Saved data entries:
※
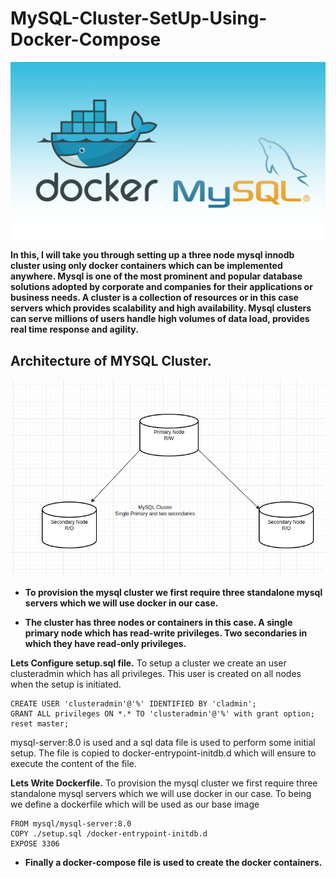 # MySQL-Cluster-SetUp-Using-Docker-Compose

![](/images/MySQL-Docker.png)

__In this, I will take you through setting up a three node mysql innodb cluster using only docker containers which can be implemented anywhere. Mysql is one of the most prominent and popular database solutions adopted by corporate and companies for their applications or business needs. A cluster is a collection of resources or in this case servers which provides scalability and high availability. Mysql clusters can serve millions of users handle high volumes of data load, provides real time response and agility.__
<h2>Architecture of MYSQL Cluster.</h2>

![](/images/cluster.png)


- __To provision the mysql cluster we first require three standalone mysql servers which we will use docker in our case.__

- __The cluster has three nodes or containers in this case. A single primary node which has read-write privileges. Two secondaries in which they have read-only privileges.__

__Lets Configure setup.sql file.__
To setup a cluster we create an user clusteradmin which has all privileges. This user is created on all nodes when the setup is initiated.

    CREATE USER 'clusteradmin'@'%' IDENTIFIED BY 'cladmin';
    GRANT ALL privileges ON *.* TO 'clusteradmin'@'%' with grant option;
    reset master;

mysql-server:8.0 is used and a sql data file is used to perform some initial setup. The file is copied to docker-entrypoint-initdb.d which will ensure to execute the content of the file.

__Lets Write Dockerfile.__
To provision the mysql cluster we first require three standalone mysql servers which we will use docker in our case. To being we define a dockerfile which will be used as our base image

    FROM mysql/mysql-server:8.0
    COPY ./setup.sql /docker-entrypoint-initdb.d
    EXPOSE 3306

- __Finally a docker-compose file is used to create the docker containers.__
※
WHAT IS EXPECTED: Check every line of the records, and copy the ones that hold the word "require".

TASK SOLUTION:
- __To provision the mysql cluster we first require three standalone mysql servers which we will use docker in our case.__
To provision the mysql cluster we first require three standalone mysql servers which we will use docker in our case. To being we define a dockerfile which will be used as our base image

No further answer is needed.